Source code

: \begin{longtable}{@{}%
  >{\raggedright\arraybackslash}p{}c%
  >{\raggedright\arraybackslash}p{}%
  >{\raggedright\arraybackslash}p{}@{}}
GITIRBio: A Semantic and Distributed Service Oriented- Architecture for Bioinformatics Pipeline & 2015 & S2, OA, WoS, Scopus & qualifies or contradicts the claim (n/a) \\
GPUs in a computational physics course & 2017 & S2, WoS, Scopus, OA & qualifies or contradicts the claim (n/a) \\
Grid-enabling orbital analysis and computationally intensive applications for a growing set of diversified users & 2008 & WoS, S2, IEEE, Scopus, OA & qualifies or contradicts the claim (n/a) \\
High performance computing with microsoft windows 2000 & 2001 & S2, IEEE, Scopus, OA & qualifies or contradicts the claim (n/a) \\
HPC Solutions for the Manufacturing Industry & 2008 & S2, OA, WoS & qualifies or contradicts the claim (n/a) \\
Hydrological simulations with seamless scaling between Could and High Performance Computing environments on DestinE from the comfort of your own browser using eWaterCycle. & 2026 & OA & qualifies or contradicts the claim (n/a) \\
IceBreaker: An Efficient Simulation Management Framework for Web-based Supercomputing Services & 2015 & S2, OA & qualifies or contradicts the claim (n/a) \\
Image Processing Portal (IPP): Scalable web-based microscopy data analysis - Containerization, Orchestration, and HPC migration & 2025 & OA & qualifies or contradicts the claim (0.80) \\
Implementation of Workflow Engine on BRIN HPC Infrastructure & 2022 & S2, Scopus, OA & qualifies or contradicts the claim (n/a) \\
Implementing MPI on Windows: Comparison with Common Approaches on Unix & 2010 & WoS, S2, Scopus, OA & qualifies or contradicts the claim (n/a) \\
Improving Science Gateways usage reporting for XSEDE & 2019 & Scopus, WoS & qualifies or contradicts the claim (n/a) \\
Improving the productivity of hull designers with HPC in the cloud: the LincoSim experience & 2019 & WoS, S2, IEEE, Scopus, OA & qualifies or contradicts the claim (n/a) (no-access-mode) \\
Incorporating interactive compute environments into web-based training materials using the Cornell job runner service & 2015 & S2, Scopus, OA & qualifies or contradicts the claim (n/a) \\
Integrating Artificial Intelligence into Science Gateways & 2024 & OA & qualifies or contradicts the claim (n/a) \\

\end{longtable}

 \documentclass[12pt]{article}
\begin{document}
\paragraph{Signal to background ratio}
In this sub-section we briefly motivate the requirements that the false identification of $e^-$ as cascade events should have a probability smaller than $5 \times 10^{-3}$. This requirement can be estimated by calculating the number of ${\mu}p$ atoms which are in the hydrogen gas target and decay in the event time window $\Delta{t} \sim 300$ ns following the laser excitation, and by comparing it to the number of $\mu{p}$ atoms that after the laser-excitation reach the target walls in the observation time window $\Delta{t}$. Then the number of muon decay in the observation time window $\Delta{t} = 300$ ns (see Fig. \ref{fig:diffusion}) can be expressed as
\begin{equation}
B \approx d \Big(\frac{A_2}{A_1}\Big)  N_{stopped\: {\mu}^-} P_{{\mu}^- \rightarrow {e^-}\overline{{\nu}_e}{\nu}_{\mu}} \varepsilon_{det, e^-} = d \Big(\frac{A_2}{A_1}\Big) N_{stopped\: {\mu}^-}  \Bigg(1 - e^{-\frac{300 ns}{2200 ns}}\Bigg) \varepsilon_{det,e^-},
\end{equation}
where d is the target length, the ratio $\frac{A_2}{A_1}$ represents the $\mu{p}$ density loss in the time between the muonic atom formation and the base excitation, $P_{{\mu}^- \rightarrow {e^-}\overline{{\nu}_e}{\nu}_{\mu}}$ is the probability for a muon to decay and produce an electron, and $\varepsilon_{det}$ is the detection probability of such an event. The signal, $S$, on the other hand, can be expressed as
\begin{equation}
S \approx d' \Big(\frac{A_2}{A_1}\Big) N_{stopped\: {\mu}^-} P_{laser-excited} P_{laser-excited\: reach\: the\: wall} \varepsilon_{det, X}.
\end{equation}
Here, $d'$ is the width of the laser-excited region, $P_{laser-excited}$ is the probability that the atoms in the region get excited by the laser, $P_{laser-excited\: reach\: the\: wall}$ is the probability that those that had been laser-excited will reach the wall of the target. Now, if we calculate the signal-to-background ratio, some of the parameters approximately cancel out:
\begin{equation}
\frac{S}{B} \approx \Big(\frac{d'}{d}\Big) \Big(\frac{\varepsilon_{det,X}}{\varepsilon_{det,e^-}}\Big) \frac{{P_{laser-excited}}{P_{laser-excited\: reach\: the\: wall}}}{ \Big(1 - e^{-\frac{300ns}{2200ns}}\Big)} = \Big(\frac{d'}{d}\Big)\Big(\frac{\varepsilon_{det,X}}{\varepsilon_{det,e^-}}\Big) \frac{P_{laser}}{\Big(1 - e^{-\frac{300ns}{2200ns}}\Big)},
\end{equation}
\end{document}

Task prompt => Beginning with the line that has "Implementing MPI on" and ending with the line that has "Improving the productivity", set down the lines above exactly and include no others.

Solution for this problem =>
Implementing MPI on Windows: Comparison with Common Approaches on Unix & 2010 & WoS, S2, Scopus, OA & qualifies or contradicts the claim (n/a) \\
Improving Science Gateways usage reporting for XSEDE & 2019 & Scopus, WoS & qualifies or contradicts the claim (n/a) \\
Improving the productivity of hull designers with HPC in the cloud: the LincoSim experience & 2019 & WoS, S2, IEEE, Scopus, OA & qualifies or contradicts the claim (n/a) (no-access-mode) \\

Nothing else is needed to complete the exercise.